(Records drawn from a dataset)
· · · ·

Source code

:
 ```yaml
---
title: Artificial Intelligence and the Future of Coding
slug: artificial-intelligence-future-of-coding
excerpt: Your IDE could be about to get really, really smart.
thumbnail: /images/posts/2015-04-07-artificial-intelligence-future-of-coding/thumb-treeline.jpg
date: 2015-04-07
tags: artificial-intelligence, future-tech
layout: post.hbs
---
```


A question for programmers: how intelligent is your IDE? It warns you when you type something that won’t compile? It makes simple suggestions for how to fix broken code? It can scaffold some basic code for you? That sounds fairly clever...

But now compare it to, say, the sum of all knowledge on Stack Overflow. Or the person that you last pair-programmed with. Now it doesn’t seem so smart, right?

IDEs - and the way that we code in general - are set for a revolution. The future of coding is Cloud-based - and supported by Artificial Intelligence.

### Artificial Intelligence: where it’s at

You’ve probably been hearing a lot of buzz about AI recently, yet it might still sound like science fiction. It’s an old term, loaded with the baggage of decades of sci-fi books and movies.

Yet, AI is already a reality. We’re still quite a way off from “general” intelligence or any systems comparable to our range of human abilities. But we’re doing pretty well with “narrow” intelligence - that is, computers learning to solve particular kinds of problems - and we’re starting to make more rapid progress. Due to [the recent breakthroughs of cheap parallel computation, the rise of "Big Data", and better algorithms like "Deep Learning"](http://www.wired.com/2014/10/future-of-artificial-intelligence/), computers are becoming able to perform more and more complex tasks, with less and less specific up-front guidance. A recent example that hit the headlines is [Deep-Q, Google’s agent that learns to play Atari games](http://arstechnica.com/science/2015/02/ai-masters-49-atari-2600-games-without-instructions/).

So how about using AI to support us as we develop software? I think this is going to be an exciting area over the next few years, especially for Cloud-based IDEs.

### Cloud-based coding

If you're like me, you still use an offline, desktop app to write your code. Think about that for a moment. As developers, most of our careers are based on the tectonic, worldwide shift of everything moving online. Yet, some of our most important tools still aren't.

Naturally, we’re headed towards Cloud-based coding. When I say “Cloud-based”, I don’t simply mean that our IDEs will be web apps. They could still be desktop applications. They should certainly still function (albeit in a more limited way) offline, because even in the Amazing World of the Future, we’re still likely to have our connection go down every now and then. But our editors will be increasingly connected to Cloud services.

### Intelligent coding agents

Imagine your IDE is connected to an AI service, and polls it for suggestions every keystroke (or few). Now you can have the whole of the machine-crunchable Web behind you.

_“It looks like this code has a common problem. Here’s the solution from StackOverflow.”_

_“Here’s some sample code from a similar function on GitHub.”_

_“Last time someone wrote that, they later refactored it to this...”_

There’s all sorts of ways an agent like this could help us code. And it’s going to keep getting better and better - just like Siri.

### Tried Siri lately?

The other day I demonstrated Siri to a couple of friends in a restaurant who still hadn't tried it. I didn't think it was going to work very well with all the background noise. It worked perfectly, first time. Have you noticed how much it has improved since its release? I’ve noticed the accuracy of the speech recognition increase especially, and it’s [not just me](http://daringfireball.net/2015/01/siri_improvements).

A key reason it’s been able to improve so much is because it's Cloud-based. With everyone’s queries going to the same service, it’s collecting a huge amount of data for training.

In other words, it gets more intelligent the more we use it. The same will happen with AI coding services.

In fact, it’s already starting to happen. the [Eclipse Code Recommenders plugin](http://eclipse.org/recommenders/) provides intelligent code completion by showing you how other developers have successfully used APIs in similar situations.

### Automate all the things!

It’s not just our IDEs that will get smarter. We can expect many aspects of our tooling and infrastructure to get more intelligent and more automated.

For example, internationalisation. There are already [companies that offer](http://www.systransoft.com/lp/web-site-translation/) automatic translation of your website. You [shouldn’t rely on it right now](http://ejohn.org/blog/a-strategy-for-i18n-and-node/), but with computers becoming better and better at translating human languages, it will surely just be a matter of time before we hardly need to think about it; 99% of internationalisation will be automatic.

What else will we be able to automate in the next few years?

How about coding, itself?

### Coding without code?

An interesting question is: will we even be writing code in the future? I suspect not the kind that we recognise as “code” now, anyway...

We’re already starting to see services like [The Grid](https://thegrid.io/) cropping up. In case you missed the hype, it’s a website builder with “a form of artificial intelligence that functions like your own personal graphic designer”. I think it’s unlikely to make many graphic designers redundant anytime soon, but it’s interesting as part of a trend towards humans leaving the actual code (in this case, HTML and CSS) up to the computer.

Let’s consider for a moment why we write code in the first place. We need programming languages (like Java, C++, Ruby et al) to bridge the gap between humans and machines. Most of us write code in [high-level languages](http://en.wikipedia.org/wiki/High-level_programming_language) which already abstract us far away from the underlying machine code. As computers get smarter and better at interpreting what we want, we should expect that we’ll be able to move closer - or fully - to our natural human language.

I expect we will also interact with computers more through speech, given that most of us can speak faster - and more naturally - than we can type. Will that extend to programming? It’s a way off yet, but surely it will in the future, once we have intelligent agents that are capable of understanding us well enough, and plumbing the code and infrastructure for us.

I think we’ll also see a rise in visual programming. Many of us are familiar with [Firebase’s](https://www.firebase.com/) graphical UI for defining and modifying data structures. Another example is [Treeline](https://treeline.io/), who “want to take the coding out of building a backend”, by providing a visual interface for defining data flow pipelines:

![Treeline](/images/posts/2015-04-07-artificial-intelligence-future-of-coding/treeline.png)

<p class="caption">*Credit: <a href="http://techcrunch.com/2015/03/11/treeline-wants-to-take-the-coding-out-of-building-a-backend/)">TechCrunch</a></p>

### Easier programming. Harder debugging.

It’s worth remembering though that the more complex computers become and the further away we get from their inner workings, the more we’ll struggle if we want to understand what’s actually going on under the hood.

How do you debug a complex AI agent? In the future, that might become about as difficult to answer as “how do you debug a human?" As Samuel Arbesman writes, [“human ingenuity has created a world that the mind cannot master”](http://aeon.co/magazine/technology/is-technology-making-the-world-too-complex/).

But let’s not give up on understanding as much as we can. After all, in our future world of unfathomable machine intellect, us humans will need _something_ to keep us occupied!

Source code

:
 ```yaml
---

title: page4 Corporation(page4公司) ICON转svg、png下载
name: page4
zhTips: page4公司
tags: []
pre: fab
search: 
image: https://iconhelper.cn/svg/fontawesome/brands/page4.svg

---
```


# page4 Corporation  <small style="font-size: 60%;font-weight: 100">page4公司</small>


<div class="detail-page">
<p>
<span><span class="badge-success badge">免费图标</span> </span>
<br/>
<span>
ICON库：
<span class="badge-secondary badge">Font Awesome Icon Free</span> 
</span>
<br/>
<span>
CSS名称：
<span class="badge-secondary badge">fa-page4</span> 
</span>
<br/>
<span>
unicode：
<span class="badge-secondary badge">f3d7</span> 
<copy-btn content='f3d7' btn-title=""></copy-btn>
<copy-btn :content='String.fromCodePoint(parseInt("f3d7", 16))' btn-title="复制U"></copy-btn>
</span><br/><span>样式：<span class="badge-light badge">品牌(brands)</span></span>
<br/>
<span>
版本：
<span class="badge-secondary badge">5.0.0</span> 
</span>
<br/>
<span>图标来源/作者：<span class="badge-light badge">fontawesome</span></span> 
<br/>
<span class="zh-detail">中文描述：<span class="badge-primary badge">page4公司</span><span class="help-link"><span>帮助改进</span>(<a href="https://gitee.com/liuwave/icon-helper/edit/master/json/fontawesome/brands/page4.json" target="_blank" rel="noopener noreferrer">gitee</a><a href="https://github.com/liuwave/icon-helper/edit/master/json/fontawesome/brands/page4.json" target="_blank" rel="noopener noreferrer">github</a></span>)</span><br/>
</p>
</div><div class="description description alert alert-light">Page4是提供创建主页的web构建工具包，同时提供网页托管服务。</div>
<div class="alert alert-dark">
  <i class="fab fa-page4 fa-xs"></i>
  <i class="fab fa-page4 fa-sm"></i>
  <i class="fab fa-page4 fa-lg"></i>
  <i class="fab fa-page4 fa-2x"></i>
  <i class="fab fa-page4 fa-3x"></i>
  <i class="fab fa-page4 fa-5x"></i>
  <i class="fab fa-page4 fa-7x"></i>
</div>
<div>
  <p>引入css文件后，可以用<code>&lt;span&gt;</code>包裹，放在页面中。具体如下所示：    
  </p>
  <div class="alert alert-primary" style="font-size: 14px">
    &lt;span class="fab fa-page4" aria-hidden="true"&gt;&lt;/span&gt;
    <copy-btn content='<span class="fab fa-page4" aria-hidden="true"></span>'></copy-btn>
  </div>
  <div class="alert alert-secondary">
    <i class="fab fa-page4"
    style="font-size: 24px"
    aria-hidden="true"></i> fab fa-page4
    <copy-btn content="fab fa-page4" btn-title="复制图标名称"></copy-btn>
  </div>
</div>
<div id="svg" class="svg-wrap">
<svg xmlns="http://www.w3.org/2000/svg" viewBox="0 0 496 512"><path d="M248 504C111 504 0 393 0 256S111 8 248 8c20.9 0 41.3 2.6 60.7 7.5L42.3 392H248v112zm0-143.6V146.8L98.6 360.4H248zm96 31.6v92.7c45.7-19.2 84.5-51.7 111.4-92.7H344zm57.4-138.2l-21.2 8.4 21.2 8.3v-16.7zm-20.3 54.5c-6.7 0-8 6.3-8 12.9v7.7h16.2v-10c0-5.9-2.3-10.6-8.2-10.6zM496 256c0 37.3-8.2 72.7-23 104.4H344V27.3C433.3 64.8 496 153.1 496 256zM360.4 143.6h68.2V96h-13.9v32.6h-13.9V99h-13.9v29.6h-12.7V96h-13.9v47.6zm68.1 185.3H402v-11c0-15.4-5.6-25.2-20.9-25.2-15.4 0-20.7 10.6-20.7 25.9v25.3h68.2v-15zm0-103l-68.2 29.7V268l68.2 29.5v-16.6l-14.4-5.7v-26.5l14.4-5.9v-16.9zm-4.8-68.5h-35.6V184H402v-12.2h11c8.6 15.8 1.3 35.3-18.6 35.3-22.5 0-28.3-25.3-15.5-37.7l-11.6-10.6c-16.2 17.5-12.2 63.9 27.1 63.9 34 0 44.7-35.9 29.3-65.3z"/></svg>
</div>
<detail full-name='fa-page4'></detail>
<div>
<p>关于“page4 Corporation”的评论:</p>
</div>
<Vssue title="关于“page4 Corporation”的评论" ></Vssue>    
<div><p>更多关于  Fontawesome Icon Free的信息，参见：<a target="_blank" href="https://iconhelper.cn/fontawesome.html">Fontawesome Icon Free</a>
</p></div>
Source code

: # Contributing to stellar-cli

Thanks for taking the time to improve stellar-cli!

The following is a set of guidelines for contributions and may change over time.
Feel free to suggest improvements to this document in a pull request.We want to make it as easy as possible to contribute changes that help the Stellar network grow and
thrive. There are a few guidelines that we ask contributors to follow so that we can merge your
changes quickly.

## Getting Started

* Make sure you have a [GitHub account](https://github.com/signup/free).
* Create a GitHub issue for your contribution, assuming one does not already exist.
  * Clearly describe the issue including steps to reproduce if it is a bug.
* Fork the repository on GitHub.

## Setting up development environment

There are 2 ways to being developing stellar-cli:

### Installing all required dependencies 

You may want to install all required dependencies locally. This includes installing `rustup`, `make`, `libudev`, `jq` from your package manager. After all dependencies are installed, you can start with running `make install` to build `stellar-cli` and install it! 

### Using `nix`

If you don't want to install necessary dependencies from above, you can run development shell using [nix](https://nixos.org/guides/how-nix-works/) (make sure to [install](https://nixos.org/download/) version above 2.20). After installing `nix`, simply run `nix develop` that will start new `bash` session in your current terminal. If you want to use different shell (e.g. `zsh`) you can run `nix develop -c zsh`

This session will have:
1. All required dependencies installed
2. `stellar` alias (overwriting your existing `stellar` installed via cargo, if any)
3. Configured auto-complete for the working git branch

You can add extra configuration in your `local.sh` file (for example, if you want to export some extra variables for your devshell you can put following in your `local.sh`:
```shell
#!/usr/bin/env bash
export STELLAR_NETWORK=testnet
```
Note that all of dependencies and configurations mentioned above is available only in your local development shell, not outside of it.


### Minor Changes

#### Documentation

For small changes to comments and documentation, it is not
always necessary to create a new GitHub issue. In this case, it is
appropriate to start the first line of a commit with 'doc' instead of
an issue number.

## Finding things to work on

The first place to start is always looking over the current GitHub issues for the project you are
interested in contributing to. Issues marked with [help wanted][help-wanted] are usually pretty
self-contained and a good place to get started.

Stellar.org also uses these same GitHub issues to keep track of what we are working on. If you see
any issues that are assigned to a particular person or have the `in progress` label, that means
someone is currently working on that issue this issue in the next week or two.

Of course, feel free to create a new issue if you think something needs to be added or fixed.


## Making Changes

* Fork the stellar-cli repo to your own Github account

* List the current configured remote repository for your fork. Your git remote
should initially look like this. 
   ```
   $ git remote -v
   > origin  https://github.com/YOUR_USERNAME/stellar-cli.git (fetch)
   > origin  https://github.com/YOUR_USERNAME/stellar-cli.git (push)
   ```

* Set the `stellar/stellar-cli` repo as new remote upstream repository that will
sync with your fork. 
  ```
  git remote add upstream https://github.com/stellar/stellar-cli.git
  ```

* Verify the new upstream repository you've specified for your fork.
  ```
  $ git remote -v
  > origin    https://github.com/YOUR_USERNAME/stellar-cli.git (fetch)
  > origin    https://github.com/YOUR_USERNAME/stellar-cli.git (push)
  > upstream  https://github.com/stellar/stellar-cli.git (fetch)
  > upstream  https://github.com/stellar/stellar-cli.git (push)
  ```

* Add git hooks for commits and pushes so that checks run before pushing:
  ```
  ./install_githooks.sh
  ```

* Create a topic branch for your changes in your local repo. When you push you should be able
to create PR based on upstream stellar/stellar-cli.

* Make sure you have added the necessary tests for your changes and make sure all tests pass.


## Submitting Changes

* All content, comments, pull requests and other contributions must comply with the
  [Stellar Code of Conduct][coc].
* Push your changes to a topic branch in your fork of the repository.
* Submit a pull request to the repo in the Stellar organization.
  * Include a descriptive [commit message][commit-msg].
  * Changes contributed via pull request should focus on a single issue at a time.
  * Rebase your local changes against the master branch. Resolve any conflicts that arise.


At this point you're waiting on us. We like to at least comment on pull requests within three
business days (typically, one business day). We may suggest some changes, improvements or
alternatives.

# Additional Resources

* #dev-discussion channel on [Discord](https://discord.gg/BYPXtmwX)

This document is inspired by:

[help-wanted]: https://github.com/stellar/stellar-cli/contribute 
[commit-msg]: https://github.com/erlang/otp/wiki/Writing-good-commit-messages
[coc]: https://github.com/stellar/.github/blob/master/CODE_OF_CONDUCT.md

· · · ·

Only the lines from the one holding "channel on [Discord](https://discord.gg/BYPXtmwX)" through the end of the records should appear in the answer, each repeated exactly.

* #dev-discussion channel on [Discord](https://discord.gg/BYPXtmwX)

This document is inspired by:

[help-wanted]: https://github.com/stellar/stellar-cli/contribute 
[commit-msg]: https://github.com/erlang/otp/wiki/Writing-good-commit-messages
[coc]: https://github.com/stellar/.github/blob/master/CODE_OF_CONDUCT.md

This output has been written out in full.